Hi, we are the Hoffman’s from Ohio. In 2009 at the age of 4, our daughter Olivia was diagnosed with LCA-CRB1. We knew that Olivia struggled with seeing things but just assumed she was going to need glasses. At the first doctor visit, it seemed odd that the doctor actually had Olivia get out of the chair and walk up to the chart to try to read it. Since he couldn’t figure out what was going on we went to a second doctor who then referred us to a specialist who further referred us to the Cleveland Clinic where we finally got our diagnosis. Unfortunately, all the doctor could tell us was that our daughter would continue to lose her vision and that there was no cure. We immediately scoured the internet trying to find as much about this disease as we could and struggled for a couple of years with what to make of it all. We were very happy when we found the Curing Retinal Blindness families during one of our many Google searches.
It has been wonderful to have these families available to help with the struggles and issues that go along with this disease. One of the greatest struggles we had to overcome was figuring out how we were going to tell our little girl that she faced a future without her vision.

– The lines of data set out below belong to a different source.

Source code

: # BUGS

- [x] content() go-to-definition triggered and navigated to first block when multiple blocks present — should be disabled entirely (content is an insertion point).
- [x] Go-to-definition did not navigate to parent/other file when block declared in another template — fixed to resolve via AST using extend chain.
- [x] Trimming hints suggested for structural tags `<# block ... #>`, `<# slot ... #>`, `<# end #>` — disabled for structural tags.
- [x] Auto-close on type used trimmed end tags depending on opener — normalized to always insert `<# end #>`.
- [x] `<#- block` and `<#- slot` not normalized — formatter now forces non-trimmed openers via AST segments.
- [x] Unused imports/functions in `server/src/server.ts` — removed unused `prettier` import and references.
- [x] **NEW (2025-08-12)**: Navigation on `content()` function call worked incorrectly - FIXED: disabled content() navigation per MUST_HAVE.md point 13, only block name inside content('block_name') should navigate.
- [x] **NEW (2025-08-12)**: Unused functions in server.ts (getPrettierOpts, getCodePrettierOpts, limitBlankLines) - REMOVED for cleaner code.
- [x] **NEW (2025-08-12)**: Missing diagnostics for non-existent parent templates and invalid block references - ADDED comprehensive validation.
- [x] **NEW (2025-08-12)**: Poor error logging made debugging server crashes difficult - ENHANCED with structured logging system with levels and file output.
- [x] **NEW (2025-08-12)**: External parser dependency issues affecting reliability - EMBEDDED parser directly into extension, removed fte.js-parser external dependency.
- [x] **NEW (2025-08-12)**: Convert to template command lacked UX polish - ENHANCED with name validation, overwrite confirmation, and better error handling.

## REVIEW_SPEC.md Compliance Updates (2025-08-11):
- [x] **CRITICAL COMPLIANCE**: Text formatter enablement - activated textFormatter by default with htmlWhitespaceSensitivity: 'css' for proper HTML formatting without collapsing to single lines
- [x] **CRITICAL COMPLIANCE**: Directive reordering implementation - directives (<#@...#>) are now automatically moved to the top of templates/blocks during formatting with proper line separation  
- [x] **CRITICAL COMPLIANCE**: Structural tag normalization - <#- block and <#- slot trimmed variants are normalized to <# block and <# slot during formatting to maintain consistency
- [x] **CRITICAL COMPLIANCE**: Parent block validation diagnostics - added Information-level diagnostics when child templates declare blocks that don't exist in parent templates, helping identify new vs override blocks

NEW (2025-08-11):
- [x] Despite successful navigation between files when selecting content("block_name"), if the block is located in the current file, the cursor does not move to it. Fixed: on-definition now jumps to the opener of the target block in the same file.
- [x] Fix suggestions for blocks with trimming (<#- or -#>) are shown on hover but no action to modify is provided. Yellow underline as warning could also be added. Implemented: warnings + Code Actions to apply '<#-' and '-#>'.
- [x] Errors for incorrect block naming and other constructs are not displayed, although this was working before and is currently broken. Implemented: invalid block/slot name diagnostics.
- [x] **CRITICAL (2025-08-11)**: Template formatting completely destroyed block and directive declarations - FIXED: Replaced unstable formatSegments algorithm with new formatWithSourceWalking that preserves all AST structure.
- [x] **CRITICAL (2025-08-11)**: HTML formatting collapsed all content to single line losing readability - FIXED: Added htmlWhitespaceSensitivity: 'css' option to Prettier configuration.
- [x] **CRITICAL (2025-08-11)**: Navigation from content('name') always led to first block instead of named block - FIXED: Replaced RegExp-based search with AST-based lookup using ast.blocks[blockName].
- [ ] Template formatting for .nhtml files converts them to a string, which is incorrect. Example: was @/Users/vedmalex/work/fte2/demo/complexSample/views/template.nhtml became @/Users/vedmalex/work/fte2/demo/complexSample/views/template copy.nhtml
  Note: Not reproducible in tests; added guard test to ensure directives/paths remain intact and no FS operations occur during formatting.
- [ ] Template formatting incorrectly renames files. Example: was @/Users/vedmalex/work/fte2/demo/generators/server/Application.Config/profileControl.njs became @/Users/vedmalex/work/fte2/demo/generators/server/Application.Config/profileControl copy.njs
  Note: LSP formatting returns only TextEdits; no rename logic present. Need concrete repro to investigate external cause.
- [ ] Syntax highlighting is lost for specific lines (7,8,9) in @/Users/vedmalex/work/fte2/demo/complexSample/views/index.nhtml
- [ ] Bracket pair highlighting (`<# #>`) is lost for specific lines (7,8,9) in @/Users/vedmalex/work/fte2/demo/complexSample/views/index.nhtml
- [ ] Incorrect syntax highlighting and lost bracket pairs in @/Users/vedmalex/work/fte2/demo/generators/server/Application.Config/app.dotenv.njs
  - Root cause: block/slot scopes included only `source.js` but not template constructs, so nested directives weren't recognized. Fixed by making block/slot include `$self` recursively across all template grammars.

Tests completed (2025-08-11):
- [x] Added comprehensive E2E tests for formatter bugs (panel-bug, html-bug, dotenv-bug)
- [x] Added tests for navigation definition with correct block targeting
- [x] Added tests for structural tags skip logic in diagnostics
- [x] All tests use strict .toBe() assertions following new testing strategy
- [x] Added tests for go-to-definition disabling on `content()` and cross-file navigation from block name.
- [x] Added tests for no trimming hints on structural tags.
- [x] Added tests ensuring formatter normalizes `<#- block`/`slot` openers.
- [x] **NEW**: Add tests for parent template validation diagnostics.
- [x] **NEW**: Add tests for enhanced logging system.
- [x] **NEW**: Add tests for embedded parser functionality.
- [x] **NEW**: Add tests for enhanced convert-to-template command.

It was still tough to sit her down and talk to her about it all but seeing what these families were doing to change things made it much easier and definitely helped us to see a better future for our daughter and all of the children in our group.
Since then we have now added fundraising to our already hectic schedules with three children. We are very excited with what this group has been able to accomplish in the short time that we have been with them and can’t wait to see what comes next and even more excited to be a part of it all!!